第1に、まず必要になるのが、当然ながら全体的・網羅的なポリシーの策定だ。BYOAIに関する明確な方針を示した上で、許容できるAIツールの範囲、倫理原則といった詳細を明らかにし、ツールの使用が企業ポリシーに合致し、各種法的義務に反しないようにしなければならない。またデータを適切に管理し、機密情報の漏えいが発生しないよう、BYOAIに関連するデータガバナンスポリシーを確立することも必要となる。
第2には、これも当たり前の対応となるが、従業員に対する学習の場の提供だ。特にAIが倫理面で抱える問題や、個々のAI企業に対して懸念される法規制違反の可能性については、従業員個々人の対応に任せるだけでは不安が残る。そうした問題について背景情報や理論的知識を提供し、持ち込むツールの選定や許容できる使い方の判断など、従業員自らが適切な意思決定を行えるように学べる場が必要になるだろう。
第3に考えなければならないのは、幅広い従業員からの協力と参画の実現だ。従業員任せでは適切な知識やスキルが確保されないという懸念がある一方で、管理部門の側も、いったい世の中にどのようなAIツールが出てきているのか、そのどれがどのような形で業務に活用される可能性があるかを把握するのは難しい。
そこでBYOAIのポリシー策定や、持ち込みを許可するAIの選定などといった場面において、さまざまな部門の従業員に協力してもらうことで、効率的なオプションの選定と評価が可能になる。
また彼らの協力は、ポリシーの穴を埋める際にも欠かせない。23年にChatGPTが話題になった際も「取りあえずWeb版ChatGPTへのアクセスを禁止しました」で安心してしまい、その後に出てきたBing ChatやBard(現Gemini)、Google SGEなどといった関連サービスへの対応が遅れる企業が見られた。

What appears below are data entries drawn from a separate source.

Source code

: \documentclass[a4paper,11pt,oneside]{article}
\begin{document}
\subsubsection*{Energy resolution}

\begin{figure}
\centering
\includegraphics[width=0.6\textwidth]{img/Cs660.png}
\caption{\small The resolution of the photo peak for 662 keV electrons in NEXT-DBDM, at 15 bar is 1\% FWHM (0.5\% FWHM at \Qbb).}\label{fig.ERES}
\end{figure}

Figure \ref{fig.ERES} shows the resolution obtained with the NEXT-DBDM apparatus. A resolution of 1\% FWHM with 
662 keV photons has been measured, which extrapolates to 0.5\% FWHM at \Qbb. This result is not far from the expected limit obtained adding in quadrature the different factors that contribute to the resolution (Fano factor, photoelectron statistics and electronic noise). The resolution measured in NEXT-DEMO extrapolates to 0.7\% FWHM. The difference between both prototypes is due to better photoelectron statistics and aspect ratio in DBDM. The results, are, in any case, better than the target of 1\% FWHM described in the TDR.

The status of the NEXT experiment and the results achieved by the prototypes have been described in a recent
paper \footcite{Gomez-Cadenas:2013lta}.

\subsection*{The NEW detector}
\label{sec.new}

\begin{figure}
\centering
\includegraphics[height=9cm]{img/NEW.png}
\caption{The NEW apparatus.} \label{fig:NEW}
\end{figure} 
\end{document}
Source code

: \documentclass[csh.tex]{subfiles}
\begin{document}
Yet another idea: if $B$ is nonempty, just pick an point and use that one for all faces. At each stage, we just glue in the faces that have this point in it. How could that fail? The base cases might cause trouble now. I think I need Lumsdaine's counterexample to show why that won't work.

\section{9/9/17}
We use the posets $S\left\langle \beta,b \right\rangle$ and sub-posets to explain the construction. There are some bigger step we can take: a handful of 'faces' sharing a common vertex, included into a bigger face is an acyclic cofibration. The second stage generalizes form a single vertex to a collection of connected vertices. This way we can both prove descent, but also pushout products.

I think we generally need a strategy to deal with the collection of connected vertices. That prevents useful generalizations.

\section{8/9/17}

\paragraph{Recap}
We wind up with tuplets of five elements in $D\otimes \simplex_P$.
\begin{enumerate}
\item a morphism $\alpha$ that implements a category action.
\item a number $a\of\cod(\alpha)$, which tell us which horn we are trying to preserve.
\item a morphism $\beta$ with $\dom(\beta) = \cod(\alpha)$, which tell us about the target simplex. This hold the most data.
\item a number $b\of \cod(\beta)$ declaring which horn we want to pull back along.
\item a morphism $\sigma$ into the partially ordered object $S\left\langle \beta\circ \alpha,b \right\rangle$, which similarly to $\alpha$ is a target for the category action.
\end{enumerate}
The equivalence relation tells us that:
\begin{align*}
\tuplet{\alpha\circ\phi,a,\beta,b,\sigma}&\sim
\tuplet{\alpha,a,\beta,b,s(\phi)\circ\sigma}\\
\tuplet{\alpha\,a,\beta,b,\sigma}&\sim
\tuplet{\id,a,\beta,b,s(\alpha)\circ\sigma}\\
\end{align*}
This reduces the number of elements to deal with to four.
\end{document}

従業員への学習の場の提供を適切に行い、彼らとBYOAIで協力関係を築いていれば「こういう新しいサービスが出てきているので手を打った方が良い」といったアドバイスを、従業員からいち早く手に入れることができるだろう。
日々登場する高度なAIツールについて、どこまで業務利用を認めるのか。管理部門にとっては頭の痛い問題だが、ここで適切な仕組みを構築できれば、AIの次に来るテクノロジーにも柔軟に対応し、いち早くその価値を享受できるようになるだろう。その意味でも、BYOAIに取り組んでみる価値はあるはずだ。